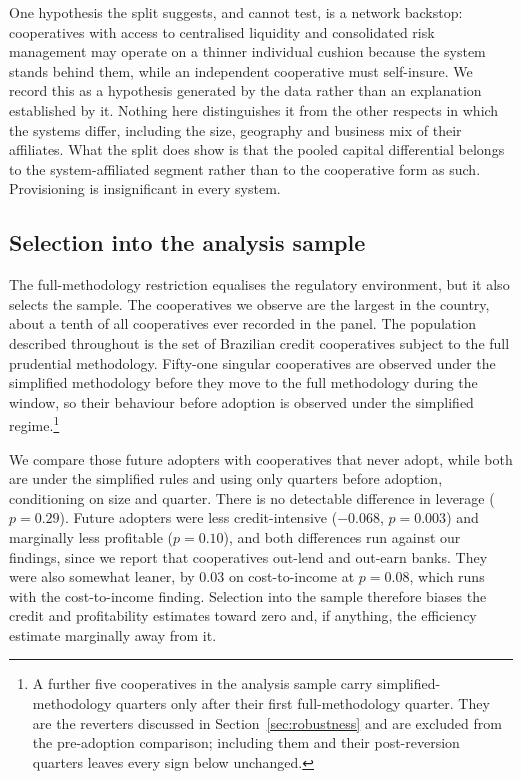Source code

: \documentclass[11pt,a4paper]{article}
\begin{document}
One hypothesis the split suggests, and cannot test, is a network backstop: cooperatives
with access to centralised liquidity and consolidated risk management may operate on a
thinner individual cushion because the system stands behind them, while an independent
cooperative must self-insure. We record this as a hypothesis generated by the data rather
than an explanation established by it. Nothing here distinguishes it from the other
respects in which the systems differ, including the size, geography and business mix of
their affiliates. What the split does show is that the pooled capital differential
belongs to the system-affiliated segment rather than to the cooperative form as such.
Provisioning is insignificant in every system.

\subsection{Selection into the analysis sample}
\label{sec:selection}

The full-methodology restriction equalises the regulatory environment, but it also
selects the sample. The cooperatives we observe are the largest in the country, about a
tenth of all cooperatives ever recorded in the panel. The population described throughout
is the set of Brazilian credit cooperatives subject to the full prudential methodology.
Fifty-one singular cooperatives are observed under the simplified methodology before they
move to the full methodology during the window, so their behaviour before adoption is
observed under the simplified regime.\footnote{A further five cooperatives in the
analysis sample carry simplified-methodology quarters only after their first
full-methodology quarter. They are the reverters discussed in
Section~\ref{sec:robustness} and are excluded from the pre-adoption comparison; including
them and their post-reversion quarters leaves every sign below unchanged.}

We compare those future adopters with cooperatives that never adopt, while both are under
the simplified rules and using only quarters before adoption, conditioning on size and
quarter. There is no detectable difference in leverage ($p=0.29$). Future adopters were
less credit-intensive ($-0.068$, $p=0.003$) and marginally less profitable ($p=0.10$),
and both differences run against our findings, since we report that cooperatives
out-lend and out-earn banks. They were also somewhat leaner, by 0.03 on cost-to-income at
$p=0.08$, which runs with the cost-to-income finding. Selection into the sample therefore
biases the credit and profitability estimates toward zero and, if anything, the
efficiency estimate marginally away from it.
\end{document}
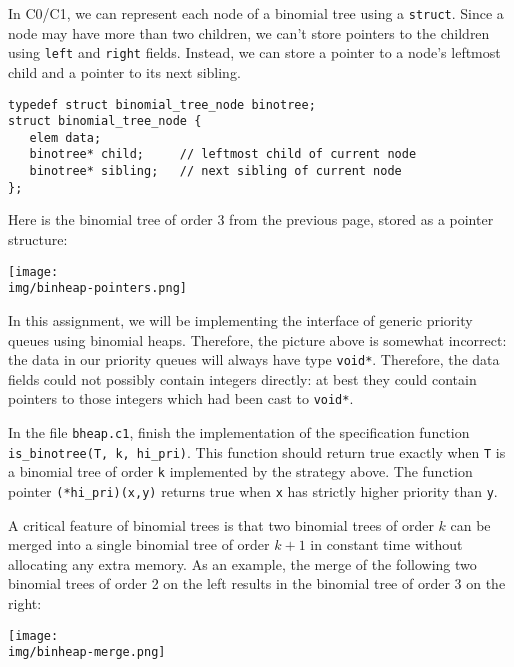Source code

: \documentclass[12pt]{exam}
\begin{document}
In C0/C1, we can represent each node of a binomial tree using a
\lstinline'struct'. Since a node may have more than two children, we
can't store pointers to the children using \lstinline'left' and
\lstinline'right' fields. Instead, we can store a pointer to a node's
leftmost child and a pointer to its next sibling.

\begin{lstlisting}[numbers=none]
typedef struct binomial_tree_node binotree;
struct binomial_tree_node {
   elem data;
   binotree* child;     // leftmost child of current node
   binotree* sibling;   // next sibling of current node
};
\end{lstlisting}

\noindent
Here is the binomial tree of order 3 from the previous page, stored as
a pointer structure:
\begin{center}
\texttt{[image: \\img/binheap-pointers.png]}
\end{center}
In this assignment, we will be implementing the interface of generic
priority queues using binomial heaps. Therefore, the picture above is
somewhat incorrect: the data in our priority queues will always have
type \lstinline'void*'. Therefore, the data fields could not possibly
contain integers directly: at best they could contain pointers to
those integers which had been cast to \lstinline'void*'.

\begin{task}[3]
  In the file \lstinline'bheap.c1', finish the implementation of the
  specification function \lstinline'is_binotree(T, k, hi_pri)'. This
  function should return true exactly when \lstinline'T' is a binomial
  tree of order \lstinline'k' implemented by the strategy above. The
  function pointer \lstinline'(*hi_pri)(x,y)' returns true when
  \lstinline'x' has strictly higher priority than \lstinline'y'.
\end{task}

A critical feature of binomial trees is that two binomial trees of
order $k$ can be merged into a single binomial tree of order $k+1$ in
constant time without allocating any extra memory.
As an example, the merge of the following two binomial trees of order
2 on the left results in the binomial tree of order 3 on the right:
\begin{center}
\texttt{[image: \\img/binheap-merge.png]}
\end{center}
\end{document}
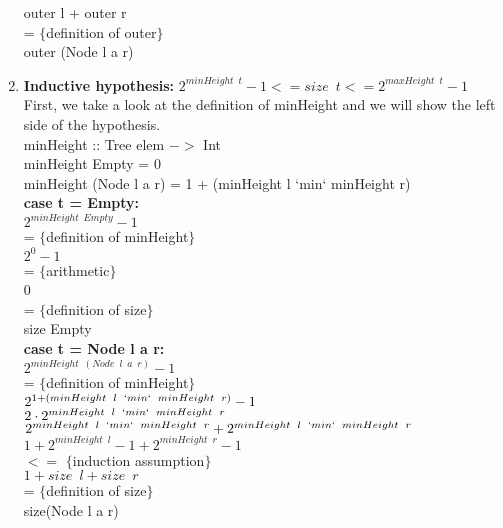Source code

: \documentclass{article}
\begin{document}
\begin{enumerate}
\begin{minipage}[t]{1\textwidth}
  outer l + outer r \\
  = $\{$definition of outer$\}$ \\
  outer (Node l a r)
  \end{minipage}
  \item
  \textbf{Inductive hypothesis:} $2^{minHeight \enspace t} - 1 <= size \enspace t <= 2^{maxHeight \enspace t} - 1$ \\
  First, we take a look at the definition of minHeight and we will show the left side of the hypothesis. \\
  minHeight :: Tree elem $->$ Int \\
  minHeight Empty = 0 \\
  minHeight (Node l a r) = 1 + (minHeight l `min` minHeight r) \\
  \newline
  \textbf{case t = Empty:} \\
  $2^{minHeight \enspace Empty} - 1$ \\
  = $\{$definition of minHeight$\}$ \\
  $2^0 - 1$ \\
  = $\{$arithmetic$\}$ \\
  0 \\
  = $\{$definition of size$\}$ \\
  size Empty \\
  \newline
  \textbf{case t = Node l a r:} \\
  $2^{minHeight \enspace (Node \enspace l \enspace a \enspace r)} - 1$ \\
  = $\{$definition of minHeight$\}$ \\
  $2^{1 + (minHeight \enspace l \enspace `min` \enspace minHeight \enspace r)} - 1$ \\
  $2 \cdot 2^{minHeight \enspace l \enspace `min` \enspace minHeight \enspace r}$ \\
  $2^{minHeight \enspace l \enspace `min` \enspace minHeight \enspace r} + 2^{minHeight \enspace l \enspace `min` \enspace minHeight \enspace r}$ \\
  $1 + 2^{minHeight \enspace l} - 1 + 2^{minHeight \enspace r} - 1$ \\
  $<=$ $\{$induction assumption$\}$ \\
  $1 + size \enspace l + size \enspace r$ \\
  = $\{$definition of size$\}$ \\
  size(Node l a r)


\end{enumerate}
\end{document}
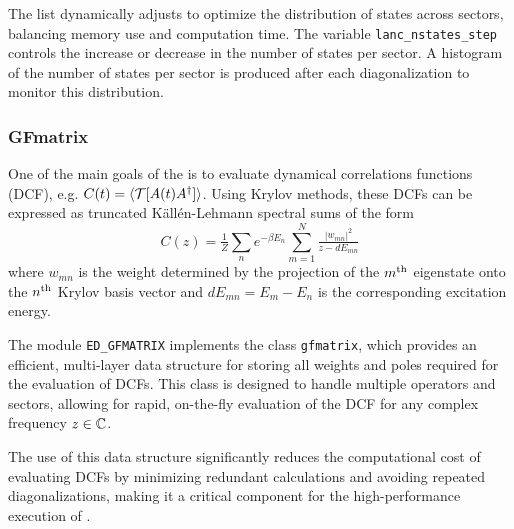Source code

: \documentclass[edipack_sp.tex]{subfiles}
\begin{document}
The list dynamically adjusts to optimize the distribution of states 
across sectors, balancing memory use and computation time. The
variable \texttt{lanc\_nstates\_step} controls the increase or
decrease in the number of states per sector. 
A histogram  of the number of states per sector is produced after each diagonalization to monitor this distribution.



\subsubsection{GFmatrix}
One of the main goals of the \NAME is to evaluate dynamical correlations
functions (DCF), e.g. $C(t) = \langle {\cal T}[ A(t) A^\dagger ]\rangle$. Using Krylov methods,
these DCFs can be expressed as truncated K\"all\'en-Lehmann spectral sums of the form
$$
C(z) = \tfrac{1}{Z}\sum_n e^{-\beta E_n} \sum_{m=1}^{N} \tfrac{|w_{mn}|^2}{ z
  - dE_{mn}}
$$
where $w_{mn}$ is the weight determined by the projection of the
$m^{\rm th}$ eigenstate onto the $n^{\rm th}$ Krylov basis vector and
$dE_{mn}=E_m-E_n$ is the corresponding excitation energy.

The module {\tt ED\_GFMATRIX} implements the class {\tt gfmatrix}, 
which provides an efficient, multi-layer data structure for storing 
all weights and poles required for the evaluation of DCFs. This 
class is designed to handle multiple operators and sectors, allowing 
for rapid, on-the-fly evaluation of the DCF for any complex frequency 
$z\in\mathbb{C}$.

The use of this data structure significantly reduces the computational 
cost of evaluating DCFs by minimizing redundant calculations and 
avoiding repeated diagonalizations, making it a critical component 
for the high-performance execution of \NAME.
\end{document}
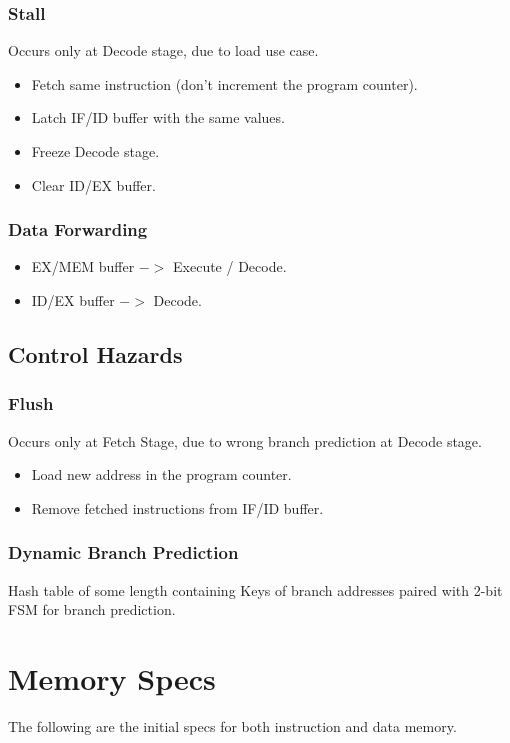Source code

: \documentclass[12pt]{report}
\begin{document}
\subsubsection{Stall}
Occurs only at Decode stage, due to load use case.
\begin{itemize}
    \item Fetch same instruction (don't increment the program counter).
    \item Latch IF/ID buffer with the same values.
    \item Freeze Decode stage.
    \item Clear ID/EX buffer.
\end{itemize}

\subsubsection{Data Forwarding}
\begin{itemize}
    \item EX/MEM buffer $->$ Execute / Decode.
    \item ID/EX buffer $->$ Decode.
\end{itemize}

\subsection{Control Hazards}

\subsubsection{Flush}
Occurs only at Fetch Stage, due to wrong branch prediction at Decode stage.
\begin{itemize}
    \item Load new address in the program counter.
    \item Remove fetched instructions from IF/ID buffer.
\end{itemize}

\subsubsection{Dynamic Branch Prediction}
Hash table of some length containing Keys of branch addresses paired with 2-bit FSM for branch prediction.

\section{Memory Specs}
The following are the initial specs for both instruction and data memory.
\end{document}
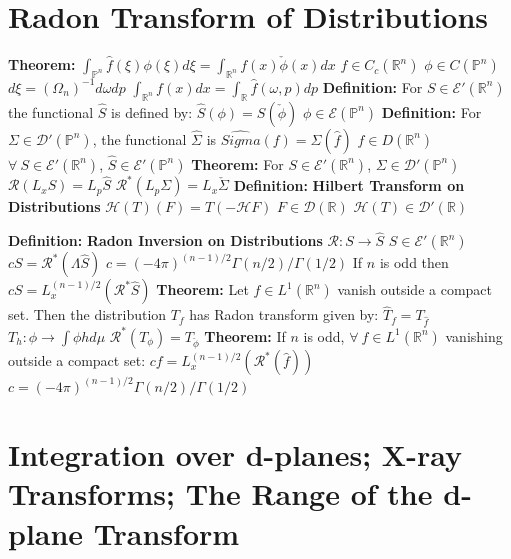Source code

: \documentclass[14pt]{extarticle}
\def\Definition{{\color{blue} \textbf{Definition:} }}
\def\Theorem{{\color{red} \textbf{Theorem:} }}
\begin{document}
\begin{outline}
	\section*{Radon Transform of Distributions}
		\1	\Theorem $\int_{\mathbb{P}^n}\hat{f}(\xi)\phi(\xi) d\xi =
				\int_{\mathbb{R}^n} f(x) \check{\phi}(x) dx$
			\2	$f \in C_c(\mathbb{R}^n)$
			\2	$\phi \in C(\mathbb{P}^n)$
			\2	$d\xi = (\Omega_n)^{-1} d\omega dp$ 
			\2	$\int_{\mathbb{R}^n} f(x) dx = \int_{\mathbb{R}} \hat{f}(\omega,p)dp$
		\1	\Definition For $S \in \mathcal{E}'(\mathbb{R}^n)$ the functional
				$\hat{S}$ is defined by:
			\2	$\hat{S}(\phi) = S(\check{\phi})$
				\3	$\phi \in \mathcal{E}(\mathbb{P}^n)$
		\1 \Definition 	For $\Sigma \in \mathcal{D}'(\mathbb{P}^n)$, the functional
				$\hat{\Sigma}$ is
			\2	$\hat{Sigma}(f) = \Sigma(\hat{f})$
				\3	$f \in D(\mathbb{R}^n)$
			\2	$\forall~S \in \mathcal{E}'(\mathbb{R}^n)$, $\hat{S} \in \mathcal{E}'(\mathbb{P}^n)$
		\1	\Theorem For $S \in \mathcal{E}'(\mathbb{R}^n)$, $\Sigma \in \mathcal{D}'(\mathbb{P}^n)$
			\2	$\mathcal{R}(L_xS) = L_p \hat{S}$
			\2	$\mathcal{R}^*(L_p\Sigma) = L_x \check{\Sigma}$
		\1	\Definition \textbf{Hilbert Transform on Distributions}
			\2	$\mathcal{H}(T)(F) = T(-\mathcal{H}F)$
				\3	$F \in \mathcal{D}(\mathbb{R})$
				\3	$\mathcal{H}(T) \in \mathcal{D}'(\mathbb{R})$

		\1	\Definition \textbf{Radon Inversion on Distributions}
			\2	$\mathcal{R} : S \rightarrow \hat{S}$
				\3	$S \in \mathcal{E}'(\mathbb{R}^n)$
			\2	$cS = \mathcal{R}^*(\Lambda \hat{S})$
				\3	$c = (-4\pi)^{(n-1)/2}\Gamma(n/2)/\Gamma(1/2)$
			\2	If $n$ is odd then $cS = L_x^{(n-1)/2}(\mathcal{R}^* \hat{S})$
		\1	\Theorem Let $f \in L^1(\mathbb{R}^n)$ vanish outside a compact set.
				Then the distribution $T_f$ has Radon transform given by:
			\2	$\hat{T}_f = T_{\hat{f}}$
			\2	$T_h : \phi \rightarrow \int \phi h d\mu$
			\2	$\mathcal{R}^*(T_{\phi}) = T_{\check{\phi}}$
		\1	\Theorem If $n$ is odd, $\forall~f \in L^1(\mathbb{R}^n)$ vanishing outside
				a compact set:
			\2	$c f = L_x^{(n-1)/2}(\mathcal{R}^*(\hat{f}))$
				\3	$c = (-4\pi)^{(n-1)/2}\Gamma(n/2)/\Gamma(1/2)$
	
	\section*{Integration over d-planes; X-ray Transforms; The Range of the d-plane Transform}
	\end{outline}
\end{document}
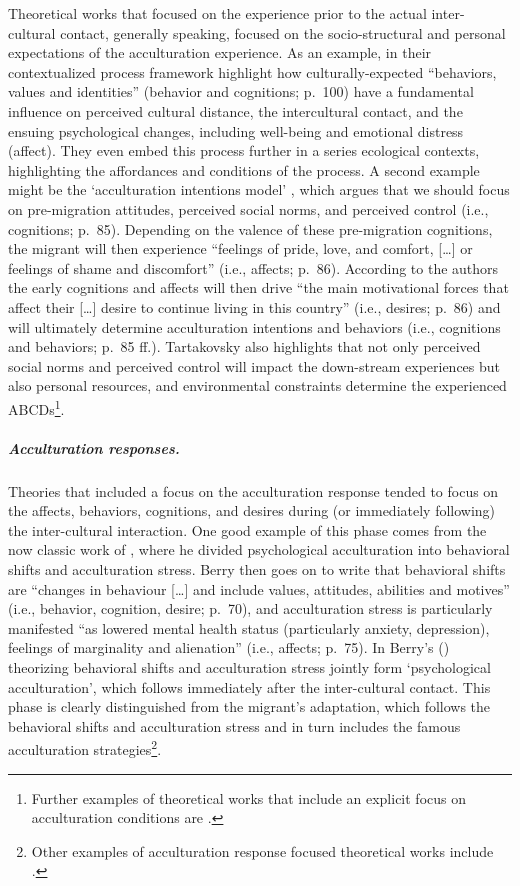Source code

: Theoretical works that focused on the experience prior to the actual
inter-cultural contact, generally speaking, focused on the
socio-structural and personal expectations of the acculturation
experience. As an example, \citet[][]{Ward2016} in their contextualized
process framework highlight how culturally-expected ``behaviors, values
and identities'' (behavior and cognitions; p.~100) have a fundamental
influence on perceived cultural distance, the intercultural contact, and
the ensuing psychological changes, including well-being and emotional
distress (affect). They even embed this process further in a series
ecological contexts, highlighting the affordances and conditions of the
process. A second example might be the `acculturation intentions model'
\citep[][]{Tartakovsky2012}, which argues that we should focus on
pre-migration attitudes, perceived social norms, and perceived control
(i.e., cognitions; p.~85). Depending on the valence of these
pre-migration cognitions, the migrant will then experience ``feelings of
pride, love, and comfort, {[}\ldots{]} or feelings of shame and
discomfort'' (i.e., affects; p.~86). According to the authors the early
cognitions and affects will then drive ``the main motivational forces
that affect their {[}\ldots{]} desire to continue living in this
country'' (i.e., desires; p.~86) and will ultimately determine
acculturation intentions and behaviors (i.e., cognitions and behaviors;
p.~85 ff.). Tartakovsky also highlights that not only perceived social
norms and perceived control will impact the down-stream experiences but
also personal resources, and environmental constraints determine the
experienced
ABCDs\footnote{Further examples of theoretical works that include an explicit focus on acculturation conditions are \citet[][]{Kim1988, Rogler1994, Navas2005, Giles1977, Robinson2019, Serdarevic2005}.}.

\subparagraph{Acculturation responses.}

Theories that included a focus on the acculturation response tended to
focus on the affects, behaviors, cognitions, and desires during (or
immediately following) the inter-cultural interaction. One good example
of this phase comes from the now classic work of \citet[][]{Berry1992},
where he divided psychological acculturation into behavioral shifts and
acculturation stress. Berry then goes on to write that behavioral shifts
are ``changes in behaviour {[}\ldots{]} and include values, attitudes,
abilities and motives'' (i.e., behavior, cognition, desire; p.~70), and
acculturation stress is particularly manifested ``as lowered mental
health status (particularly anxiety, depression), feelings of
marginality and alienation'' (i.e., affects; p.~75). In Berry's
(\citeyear{Berry1992}) theorizing behavioral shifts and acculturation
stress jointly form `psychological acculturation', which follows
immediately after the inter-cultural contact. This phase is clearly
distinguished from the migrant's adaptation, which follows the
behavioral shifts and acculturation stress and in turn includes the
famous acculturation
strategies\footnote{Other examples of acculturation response focused theoretical works include \citet[][]{Berry2005, Sam2003, Riedel2011, Ward2016}.}.

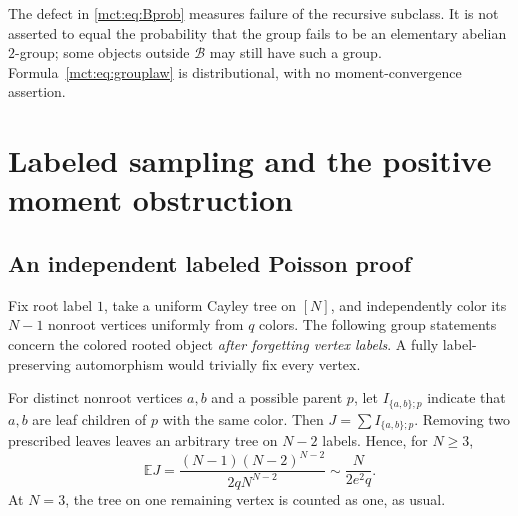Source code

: \documentclass[11pt]{article}
\theoremstyle{definition}
\newcommand{\Exp}{\mathbb E}
\newcommand{\classB}{\mathcal B}
\begin{document}
The defect in \eqref{mct:eq:Bprob} measures failure of the recursive subclass. It is not asserted to equal the probability that the group fails to be an elementary abelian $2$-group; some objects outside $\classB$ may still have such a group. Formula~\eqref{mct:eq:grouplaw} is distributional, with no moment-convergence assertion.

\section{Labeled sampling and the positive moment obstruction}\label{mct:sec:labeled}
\subsection{An independent labeled Poisson proof}
Fix root label $1$, take a uniform Cayley tree on $[N]$, and independently color its $N-1$ nonroot vertices uniformly from $q$ colors. The following group statements concern the colored rooted object \emph{after forgetting vertex labels}. A fully label-preserving automorphism would trivially fix every vertex.

For distinct nonroot vertices $a,b$ and a possible parent $p$, let $I_{\{a,b\};p}$ indicate that $a,b$ are leaf children of $p$ with the same color. Then $J=\sum I_{\{a,b\};p}$. Removing two prescribed leaves leaves an arbitrary tree on $N-2$ labels. Hence, for $N\ge3$,
\begin{equation}\label{mct:eq:labeledmean}
 \Exp J=\frac{(N-1)(N-2)^{N-2}}{2qN^{N-2}}
 \sim\frac{N}{2e^2q}.
\end{equation}
At $N=3$, the tree on one remaining vertex is counted as one, as usual.
\end{document}
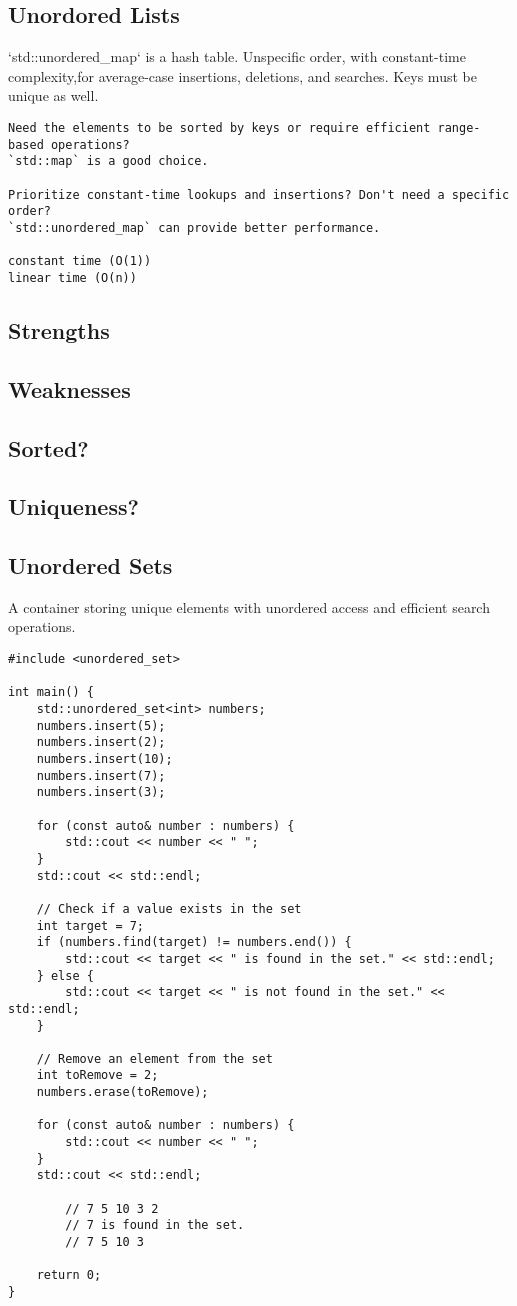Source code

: \subsection{Unordored Lists}

`std::unordered\_map` is a hash table. 
Unspecific order, with constant-time complexity,for average-case 
insertions, deletions, and searches. 
Keys must be unique as well.

\begin{verbatim}
Need the elements to be sorted by keys or require efficient range-based operations?
`std::map` is a good choice.

Prioritize constant-time lookups and insertions? Don't need a specific order? 
`std::unordered_map` can provide better performance.

constant time (O(1)) 
linear time (O(n))
\end{verbatim}

\subsection{Strengths}
\subsection{Weaknesses}
\subsection{Sorted?}
\subsection{Uniqueness?}

\subsection{Unordered Sets}

A container storing unique elements with unordered access and efficient search operations.

\begin{verbatim}
#include <unordered_set>

int main() {
    std::unordered_set<int> numbers;
    numbers.insert(5);
    numbers.insert(2);
    numbers.insert(10);
    numbers.insert(7);
    numbers.insert(3);

    for (const auto& number : numbers) {
        std::cout << number << " ";
    }
    std::cout << std::endl;

    // Check if a value exists in the set
    int target = 7;
    if (numbers.find(target) != numbers.end()) {
        std::cout << target << " is found in the set." << std::endl;
    } else {
        std::cout << target << " is not found in the set." << std::endl;
    }

    // Remove an element from the set
    int toRemove = 2;
    numbers.erase(toRemove);

    for (const auto& number : numbers) {
        std::cout << number << " ";
    }
    std::cout << std::endl;

        // 7 5 10 3 2
        // 7 is found in the set.
        // 7 5 10 3

    return 0;
}
\end{verbatim}
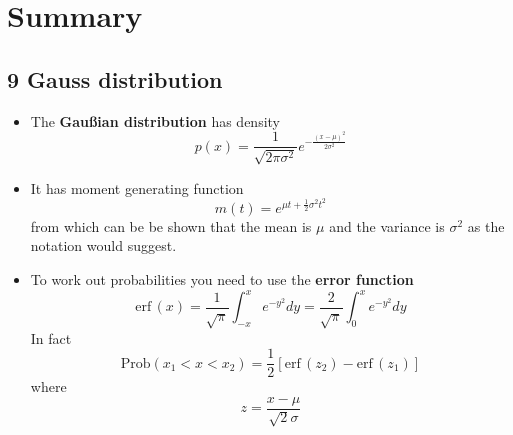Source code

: \ifind
\section*{Summary}
\else
\subsection*{9 Gauss distribution}
\fi

\begin{itemize}

\item The \textbf{Gau\ss{}ian distribution} has density
  \begin{equation}
p(x)=\frac{1}{\sqrt{2\pi\sigma^2}}e^{-\frac{(x-\mu)^2}{2\sigma^2}}
  \end{equation}

\item It has moment generating function
  \begin{equation}
m(t)= e^{\mu t + \frac{1}{2}\sigma^2 t^2}
  \end{equation}
  from which can be be shown that the mean is $\mu$ and the variance is $\sigma^2$ as the notation would suggest.

\item To work out probabilities you need to use the \textbf{error function}
  \begin{equation}
\mbox{erf}\,(x)=\frac{1}{\sqrt{\pi}}\int_{-x}^xe^{-y^2}dy=\frac{2}{\sqrt{\pi}}\int_0^xe^{-y^2}dy
  \end{equation}
  In fact
  \begin{equation}
\mbox{Prob}(x_1<x<x_2)=\frac{1}{2}[\mbox{erf}\,(z_2)-\mbox{erf}\,(z_1)]
  \end{equation}
  where
  \begin{equation}
z=\frac{x-\mu}{\sqrt{2}\sigma}
  \end{equation}
  \end{itemize}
++++
# Your objective:
What you give back must match the lines from the start of the records through the line that contains "with access to", exactly, with the pictures left out.

# Answer:
Source code

: \documentclass[11pt,a4paper]{article}
\begin{document}
One hypothesis the split suggests, and cannot test, is a network backstop: cooperatives
with access to centralised liquidity and consolidated risk management may operate on a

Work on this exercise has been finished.